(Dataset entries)
* * *
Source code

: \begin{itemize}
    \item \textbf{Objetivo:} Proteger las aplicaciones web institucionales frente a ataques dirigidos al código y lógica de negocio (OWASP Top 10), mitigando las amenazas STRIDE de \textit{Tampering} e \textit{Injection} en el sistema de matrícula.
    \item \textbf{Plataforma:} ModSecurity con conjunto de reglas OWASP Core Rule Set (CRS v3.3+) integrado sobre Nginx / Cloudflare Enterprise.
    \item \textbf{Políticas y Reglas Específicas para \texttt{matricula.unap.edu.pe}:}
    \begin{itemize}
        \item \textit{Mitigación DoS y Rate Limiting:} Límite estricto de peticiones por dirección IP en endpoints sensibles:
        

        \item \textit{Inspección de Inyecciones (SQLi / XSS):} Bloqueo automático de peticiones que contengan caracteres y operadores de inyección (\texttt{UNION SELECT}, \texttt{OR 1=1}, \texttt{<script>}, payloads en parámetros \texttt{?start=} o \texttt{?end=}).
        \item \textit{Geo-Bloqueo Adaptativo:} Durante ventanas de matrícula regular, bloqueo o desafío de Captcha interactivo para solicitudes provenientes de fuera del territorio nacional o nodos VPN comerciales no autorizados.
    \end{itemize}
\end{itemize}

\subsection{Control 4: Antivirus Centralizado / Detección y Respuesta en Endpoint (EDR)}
* * *
TO DO:
What is needed is an exact, complete copy of the entries above.

YOUR SOLUTION:
Source code

: \begin{itemize}
    \item \textbf{Objetivo:} Proteger las aplicaciones web institucionales frente a ataques dirigidos al código y lógica de negocio (OWASP Top 10), mitigando las amenazas STRIDE de \textit{Tampering} e \textit{Injection} en el sistema de matrícula.
    \item \textbf{Plataforma:} ModSecurity con conjunto de reglas OWASP Core Rule Set (CRS v3.3+) integrado sobre Nginx / Cloudflare Enterprise.
    \item \textbf{Políticas y Reglas Específicas para \texttt{matricula.unap.edu.pe}:}
    \begin{itemize}
        \item \textit{Mitigación DoS y Rate Limiting:} Límite estricto de peticiones por dirección IP en endpoints sensibles:
        

        \item \textit{Inspección de Inyecciones (SQLi / XSS):} Bloqueo automático de peticiones que contengan caracteres y operadores de inyección (\texttt{UNION SELECT}, \texttt{OR 1=1}, \texttt{<script>}, payloads en parámetros \texttt{?start=} o \texttt{?end=}).
        \item \textit{Geo-Bloqueo Adaptativo:} Durante ventanas de matrícula regular, bloqueo o desafío de Captcha interactivo para solicitudes provenientes de fuera del territorio nacional o nodos VPN comerciales no autorizados.
    \end{itemize}
\end{itemize}

\subsection{Control 4: Antivirus Centralizado / Detección y Respuesta en Endpoint (EDR)}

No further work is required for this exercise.